We recently had a company meeting in a very pleasant Thai restaurant. In addition to discussing purely work matters and enjoying great food, my colleagues and I also thought about how to “revive” our blog The Beehive a little.
What – teeth, teeth? No way – bees, bees!
Until now, we regularly publish articles on internet marketing alm st exclusively (if not entirely) on it, and lately especially on content marketing . But why not include an article about something a south africa whatsapp number data little different from time to time? Already at that time, almost everyone had their own plush bee Mája or Vilík, which you can see from time to time on our Facebook profile .
What steps should we take if we come across an aggr where he notes all his achievements essive bee colony ? Especially as long and as fast as possible!
However, one of us also suggested that evening that we could one day publish a light topic here in the for powder data m of bee jokes. Have you ever heard such a joke about bees? We haven’t yet, so we were curious to see if we could find any. They found. So let’s list some. We hope you have as much fun as we did.
And now for the jokes
And what do your neighbors say about the fact that you bought twenty-four bees? What neighbors…?
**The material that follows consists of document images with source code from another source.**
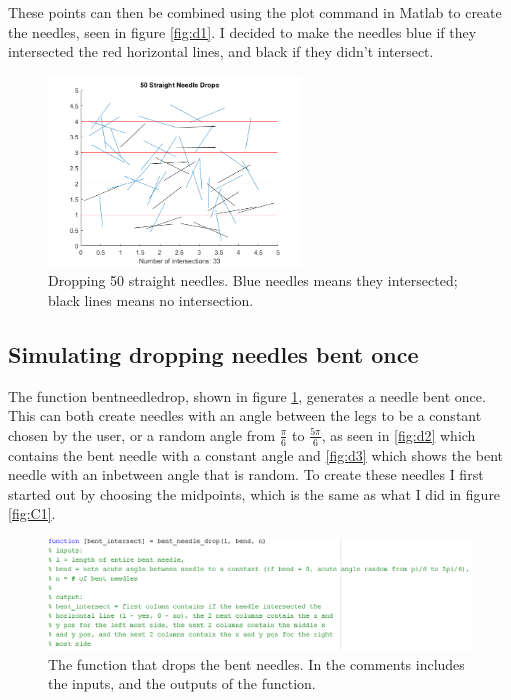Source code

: \documentclass[11pt]{article}
\begin{document}
These points can then be combined using the plot command in Matlab to create the needles, seen in figure \ref{fig:d1}. I decided to make the needles blue if they intersected the red horizontal lines, and black if they didn't intersect.

\begin{figure}[H]
\includegraphics[width=0.6\textwidth]{straight.png}
\caption{Dropping 50 straight needles. Blue needles means they intersected; black lines means no intersection.}
\end{figure}
\label{fig:d1}

\subsection{Simulating dropping needles bent once}
The function bent\underline{\hspace{0.2cm}}needle\underline{\hspace{0.2cm}}drop, shown in figure \ref{fig:C5}, generates a needle bent once. This can both create needles with an angle between the legs to be a constant chosen by the user, or a random angle from $\frac{\pi}{6}$ to $\frac{5\pi}{6}$, as seen in \ref{fig:d2} which contains the bent needle with a constant angle and \ref{fig:d3} which shows the bent needle with an inbetween angle that is random. To create these needles I first started out by choosing the midpoints, which is the same as what I did in figure \ref{fig:C1}. 

\begin{figure}[H]
\begin{centering}
\includegraphics[scale=0.5]{f5.png}
\end{centering}
\caption{The function that drops the bent needles. In the comments includes the inputs, and the outputs of the function.}
\label{fig:C5}
\end{figure}
\end{document}
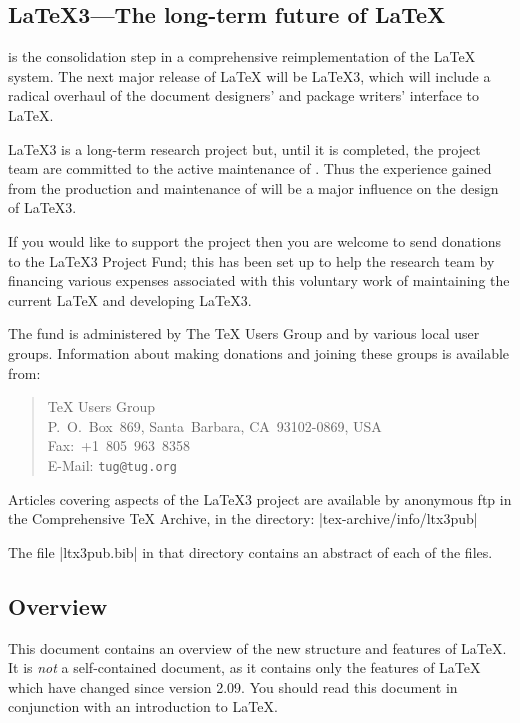 \documentclass{ltxguide}[1994/11/20]
\begin{document}
\subsection{\LaTeX3---The long-term future of \LaTeX}
\label{Sec:ltx3}
 
\LaTeXe{} is the consolidation step in a comprehensive
reimplementation of the \LaTeX{} system.  The next major release of
\LaTeX{} will be \LaTeX3, which will include a radical overhaul of the
document designers' and package writers' interface to \LaTeX.
 
\LaTeX3 is a long-term research project but, until it is completed,
the project team are committed to the active maintenance of \LaTeXe{}.
Thus the experience gained from the production and maintenance of
\LaTeXe{} will be a major influence on the design of \LaTeX3.
 
If you would like to support the project then you are welcome to send
donations to the \LaTeX3 Project Fund; this has been set up to help
the research team by financing various expenses associated with this
voluntary work of maintaining the current \LaTeX{} and developing
\LaTeX3.
 
The fund is administered by The \TeX{} Users Group and by various
local user groups.  Information about making donations and joining
these groups is available from:
 
\begin{quote}
\TeX{} Users Group\\
P.~O.~Box~869, Santa~Barbara, CA~93102-0869, USA\\
Fax:~+1~805~963~8358\\
E-Mail: \texttt{tug@tug.org}
\end{quote}

Articles covering aspects of the \LaTeX3 project are available
by anonymous ftp in the Comprehensive \TeX{} Archive, in the directory:
|tex-archive/info/ltx3pub|

The file |ltx3pub.bib| in that directory
contains an abstract of each of the files.

\subsection{Overview}
 
This document contains an overview of the new structure and features
of \LaTeX.  It is \emph{not} a self-contained document, as it contains
only the features of \LaTeX{} which have changed since version 2.09.
You should read this document in conjunction with an introduction to
\LaTeX{}.
 
\end{document}
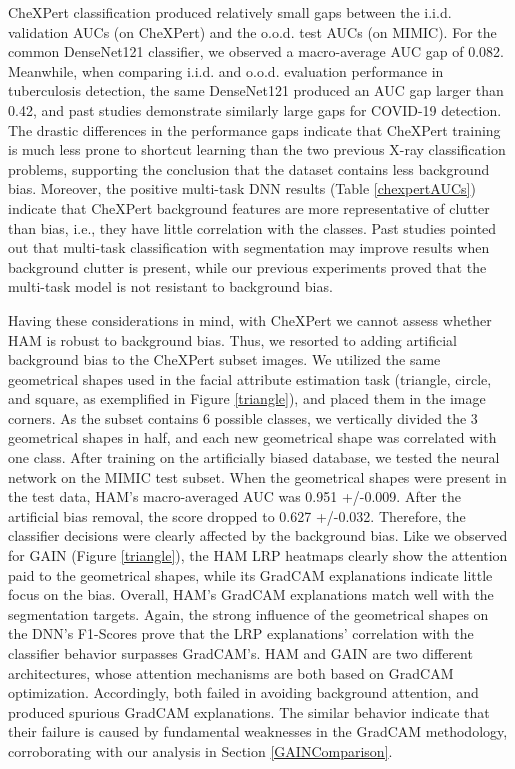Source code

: \documentclass[fleqn,10pt]{wlscirep}
\begin{document}
{CheXPert classification produced relatively small gaps between the i.i.d. validation AUCs (on CheXPert) and the o.o.d. test AUCs (on MIMIC). For the common DenseNet121 classifier, we observed a macro-average AUC gap of 0.082. Meanwhile, when comparing i.i.d. and o.o.d. evaluation performance in tuberculosis detection, the same DenseNet121 produced an AUC gap larger than 0.42, and past studies demonstrate similarly large gaps for COVID-19 detection\cite{ShortcutCovid}. The drastic differences in the performance gaps indicate that CheXPert training is much less prone to shortcut learning than the two previous X-ray classification problems, supporting the conclusion that the dataset contains less background bias. Moreover, the positive multi-task DNN results (Table \ref{chexpertAUCs}) indicate that CheXPert background features are more representative of clutter than bias, i.e., they have little correlation with the classes. Past studies pointed out that multi-task classification with segmentation may improve results when background clutter is present\cite{MultiTask2}, while our previous experiments proved that the multi-task model is not resistant to background bias.

Having these considerations in mind, with CheXPert we cannot assess whether HAM is robust to background bias. Thus, we resorted to adding artificial background bias to the CheXPert subset images. We utilized the same geometrical shapes used in the facial attribute estimation task (triangle, circle, and square, as exemplified in Figure \ref{triangle}), and placed them in the image corners. As the subset contains 6 possible classes, we vertically divided the 3 geometrical shapes in half, and each new geometrical shape was correlated with one class. After training on the artificially biased database, we tested the neural network on the MIMIC test subset. When the geometrical shapes were present in the test data, HAM's macro-averaged AUC was 0.951 +/-0.009. After the artificial bias removal, the score dropped to 0.627 +/-0.032. Therefore, the classifier decisions were clearly affected by the background bias. Like we observed for GAIN (Figure \ref{triangle}), the HAM LRP heatmaps clearly show the attention paid to the geometrical shapes, while its GradCAM explanations indicate little focus on the bias. Overall, HAM's GradCAM explanations match well with the segmentation targets. Again, the strong influence of the geometrical shapes on the DNN's F1-Scores prove that the LRP explanations' correlation with the classifier behavior surpasses GradCAM's. HAM and GAIN are two different architectures, whose attention mechanisms are both based on GradCAM optimization. Accordingly, both failed in avoiding background attention, and produced spurious GradCAM explanations. The similar behavior indicate that their failure is caused by fundamental weaknesses in the GradCAM methodology, corroborating with our analysis in Section \ref{GAINComparison}.

}
\end{document}
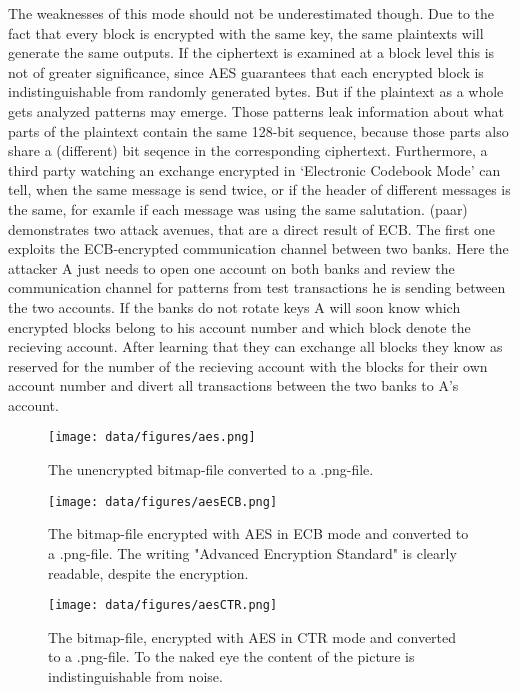 The weaknesses of this mode
should not be underestimated though. Due to the fact that every block is
encrypted with the same key, the same plaintexts will generate the same
outputs. If the ciphertext is examined at a block level this is not of
greater significance, since AES guarantees that each encrypted block is
indistinguishable from randomly generated bytes. But if the plaintext as
a whole gets analyzed patterns may emerge. Those patterns leak
information about what parts of the plaintext contain the same 128-bit
sequence, because those parts also share a (different) bit seqence in
the corresponding ciphertext. Furthermore, a third party watching an
exchange encrypted in `Electronic Codebook Mode' can tell, when the same
message is send twice, or if the header of different messages is the
same, for examle if each message was using the same salutation. (paar)
demonstrates two attack avenues, that are a direct result of ECB. The
first one exploits the ECB-encrypted communication channel between two
banks. Here the attacker A just needs to open one account on both banks
and review the communication channel for patterns from test transactions
he is sending between the two accounts. If the banks do not rotate keys
A will soon know which encrypted blocks belong to his account number and
which block denote the recieving account. After learning that they can
exchange all blocks they know as reserved for the number of the
recieving account with the blocks for their own account number and
divert all transactions between the two banks to A's account.

\begin{figure}
\centering
\texttt{[image: data/figures/aes.png]} 
\caption{The unencrypted bitmap-file converted to a .png-file.}
\end{figure}

\begin{figure}
\centering
\texttt{[image: data/figures/aesECB.png]} 
\caption{The bitmap-file encrypted with AES in ECB mode and converted to a .png-file. The writing "Advanced Encryption Standard" is clearly readable, despite the encryption.}
\end{figure}

\begin{figure}
\centering
\texttt{[image: data/figures/aesCTR.png]} 
\caption{The bitmap-file, encrypted with AES in CTR mode and converted to a .png-file. To the naked eye the content of the picture is indistinguishable from noise.}
\end{figure}

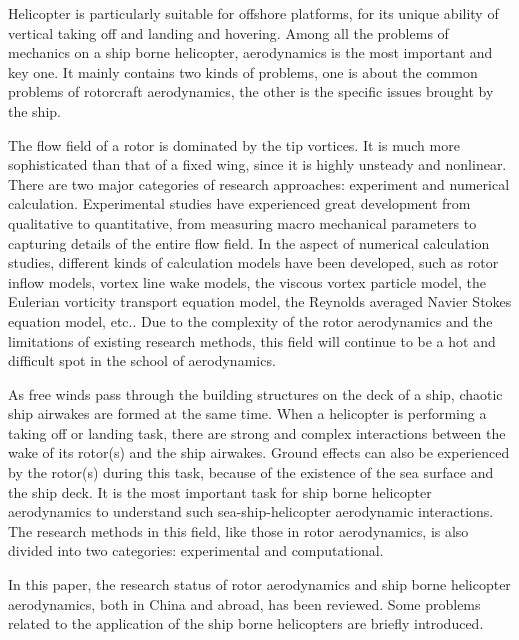 \begin{eabstract}
Helicopter is particularly suitable for offshore platforms, for its unique ability of vertical taking off and landing and hovering.
Among all the problems of mechanics on a ship borne helicopter, aerodynamics is the most important and key one.
It mainly contains two kinds of problems, one is about the common problems of rotorcraft aerodynamics, the other is the specific issues brought by the ship.

The flow field of a rotor is dominated by the tip vortices.
It is much more sophisticated than that of a fixed wing, since it is highly unsteady and nonlinear.
There are two major categories of research approaches: experiment and numerical calculation.
Experimental studies have experienced great development from qualitative to quantitative, from measuring macro mechanical parameters to capturing details of the entire flow field.
In the aspect of numerical calculation studies, different kinds of calculation models have been developed, such as rotor inflow models, vortex line wake models, the viscous vortex particle model, 
the Eulerian vorticity transport equation model, the Reynolds averaged Navier Stokes equation model, etc..
Due to the complexity of the rotor aerodynamics and the limitations of existing research methods, this field will continue to be a hot and difficult spot in the school of aerodynamics.

As free winds pass through the building structures on the deck of a ship, chaotic ship airwakes are formed at the same time.
When a helicopter is performing a taking off or landing task, there are strong and complex interactions between the wake of its rotor(s) and the ship airwakes.
Ground effects can also be experienced by the rotor(s) during this task, because of the existence of the sea surface and the ship deck.
It is the most important task for ship borne helicopter aerodynamics to understand such sea-ship-helicopter aerodynamic interactions. 
The research methods in this field, like those in rotor aerodynamics, is also divided into two categories: experimental and computational.

In this paper, the research status of rotor aerodynamics and ship borne helicopter aerodynamics, both in China and abroad, has been reviewed.
Some problems related to the application of the ship borne helicopters are briefly introduced.
\end{eabstract}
What is the beekeeping paradox ? A beekeeper who claims to have caught all the flies with his beekeeping method.
A green, blossoming meadow, about twenty beehives, among them a beekeeper at work. Two tramps stand nearby and timidly ask: “Good man, can we cut our way through your meadow? We would catch the train to Prague at three o’clock!” “Of course, young man. And if I bang on those crates, you’ll be chasing the express train at half past three!”